Talented employees can understand when another talented person receives a promotion, but they hate it when poor performers end up with the spoils. Typically, this happens because a manager is playing favorites, or is just plain clueless about who deserves the credit. This backwards behavior can drive top employees to leave a company out of frustration, especially when their hard work goes unnoticed. If there isn’t a direct correlation between performance and reward, people will decide that the system is rigged and stop putting in effort.

  1. They Overwork Employees:

On the other hand, managers can also work people to the brink without giving a thought to the consequences.
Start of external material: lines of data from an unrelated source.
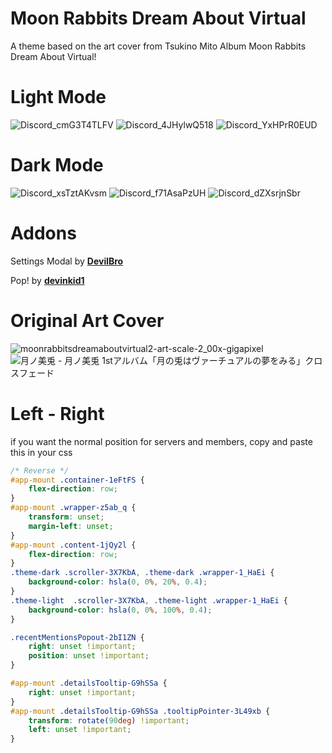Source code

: # Moon Rabbits Dream About Virtual

A theme based on the art cover from Tsukino Mito Album Moon Rabbits Dream About Virtual!

# Light Mode
![Discord_cmG3T4TLFV](https://user-images.githubusercontent.com/79029257/132948146-2fb2a051-9903-49d3-b6b8-9864386703be.png)
![Discord_4JHylwQ518](https://user-images.githubusercontent.com/79029257/132948150-5fa8d85c-5ff1-4db0-bbd1-d868eb28a15b.png)
![Discord_YxHPrR0EUD](https://user-images.githubusercontent.com/79029257/132948153-c60f30b0-9d29-4799-bafa-f2121f485c39.png)

# Dark Mode
![Discord_xsTztAKvsm](https://user-images.githubusercontent.com/79029257/132948158-c8d7275c-a4a6-4027-b6f5-ffc8abbef49e.png)
![Discord_f71AsaPzUH](https://user-images.githubusercontent.com/79029257/132948164-d0a56bdf-1bde-4ff6-bd74-7f11575b85f9.png)
![Discord_dZXsrjnSbr](https://user-images.githubusercontent.com/79029257/132948170-d619e83e-4679-4593-88e4-056293183316.png)

# Addons
Settings Modal by **[DevilBro](https://github.com/mwittrien/BetterDiscordAddons/tree/master/Themes/SettingsModal/)**

Pop! by **[devinkid1](https://github.com/devinkid1/Pop)**

# Original Art Cover
![moonrabbitsdreamaboutvirtual2-art-scale-2_00x-gigapixel](https://user-images.githubusercontent.com/79029257/132885766-58a204cf-4941-4143-a3d2-7d9eec948c2c.png)
![月ノ美兎 - 月ノ美兎 1stアルバム「月の兎はヴァーチュアルの夢をみる」クロスフェード](https://user-images.githubusercontent.com/79029257/132885787-bc0758ff-7b6b-46a7-89a9-0b23e5447ffe.png)

# Left - Right

if you want the normal position for servers and members, copy and paste this in your css

```css
/* Reverse */
#app-mount .container-1eFtFS {
    flex-direction: row;
}
#app-mount .wrapper-z5ab_q {
    transform: unset;
    margin-left: unset;
}
#app-mount .content-1jQy2l {
    flex-direction: row;
}
.theme-dark .scroller-3X7KbA, .theme-dark .wrapper-1_HaEi {
    background-color: hsla(0, 0%, 20%, 0.4);
}
.theme-light  .scroller-3X7KbA, .theme-light .wrapper-1_HaEi {
    background-color: hsla(0, 0%, 100%, 0.4);
}

.recentMentionsPopout-2bI1ZN {
    right: unset !important;
    position: unset !important;
}

#app-mount .detailsTooltip-G9hSSa {
    right: unset !important;
}
#app-mount .detailsTooltip-G9hSSa .tooltipPointer-3L49xb {
    transform: rotate(90deg) !important;
    left: unset !important;
}
```
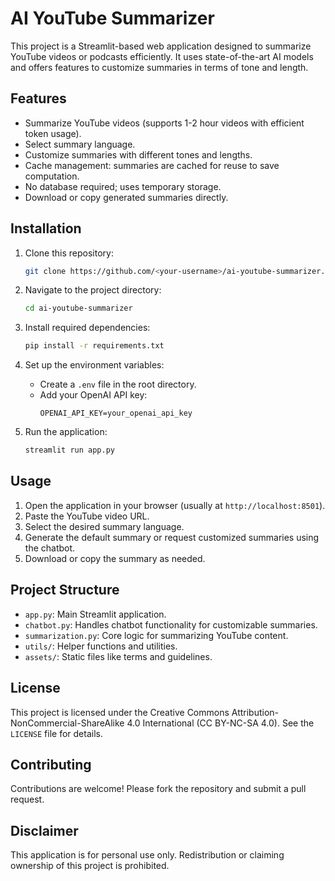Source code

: # AI YouTube Summarizer

This project is a Streamlit-based web application designed to summarize YouTube videos or podcasts efficiently. It uses state-of-the-art AI models and offers features to customize summaries in terms of tone and length.

## Features

- Summarize YouTube videos (supports 1-2 hour videos with efficient token usage).
- Select summary language.
- Customize summaries with different tones and lengths.
- Cache management: summaries are cached for reuse to save computation.
- No database required; uses temporary storage.
- Download or copy generated summaries directly.

## Installation

1. Clone this repository:
   ```bash
   git clone https://github.com/<your-username>/ai-youtube-summarizer.git
   ```

2. Navigate to the project directory:
   ```bash
   cd ai-youtube-summarizer
   ```

3. Install required dependencies:
   ```bash
   pip install -r requirements.txt
   ```

4. Set up the environment variables:
   - Create a `.env` file in the root directory.
   - Add your OpenAI API key:
     ```
     OPENAI_API_KEY=your_openai_api_key
     ```

5. Run the application:
   ```bash
   streamlit run app.py
   ```

## Usage

1. Open the application in your browser (usually at `http://localhost:8501`).
2. Paste the YouTube video URL.
3. Select the desired summary language.
4. Generate the default summary or request customized summaries using the chatbot.
5. Download or copy the summary as needed.

## Project Structure

- `app.py`: Main Streamlit application.
- `chatbot.py`: Handles chatbot functionality for customizable summaries.
- `summarization.py`: Core logic for summarizing YouTube content.
- `utils/`: Helper functions and utilities.
- `assets/`: Static files like terms and guidelines.

## License

This project is licensed under the Creative Commons Attribution-NonCommercial-ShareAlike 4.0 International (CC BY-NC-SA 4.0). See the `LICENSE` file for details.

## Contributing

Contributions are welcome! Please fork the repository and submit a pull request.

## Disclaimer

This application is for personal use only. Redistribution or claiming ownership of this project is prohibited.
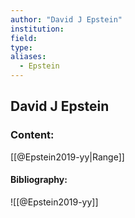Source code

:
 ```yaml
---
author: "David J Epstein"
institution:
field:
type:
aliases:
  - Epstein
---
```


## David J Epstein

### Content:
[[@Epstein2019-yy|Range]]

#### Bibliography:

![[@Epstein2019-yy]]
It’s one thing to see a pay raise for handling additional responsibilities, but it’s totally different when an employee has to work harder and harder, just to stay afloat. Eventually, that employee will burn out, quitting in a fit of rage and exhaustion. Research shows that when employees work more than 50 hours per week, productivity drops significantly.

  1. They Keep a Double Standard:

With power comes responsibility. Managers should be expected to stick to the same rules that they preach, without ever considering themselves a special exception. What good is performance coaching, if the coach is a bad role model? Employees need to feel like they can trust and depend on their manager, but erratic and inappropriate behavior can quickly squander that trust. The ideal manager keeps promises, sticks to a reliable schedule, and cultivates an air of mutual respect with employees.

  1. They Don’t Foster Creativity:

Performance coaching should bring out the best in people. That means creating a work environment where passion projects are encouraged, so that talented employees have enough autonomy to flex their creative muscles. Research has shown that when skilled workers have the freedom to follow their muse, companies end up with increased productivity and a higher rate of innovation.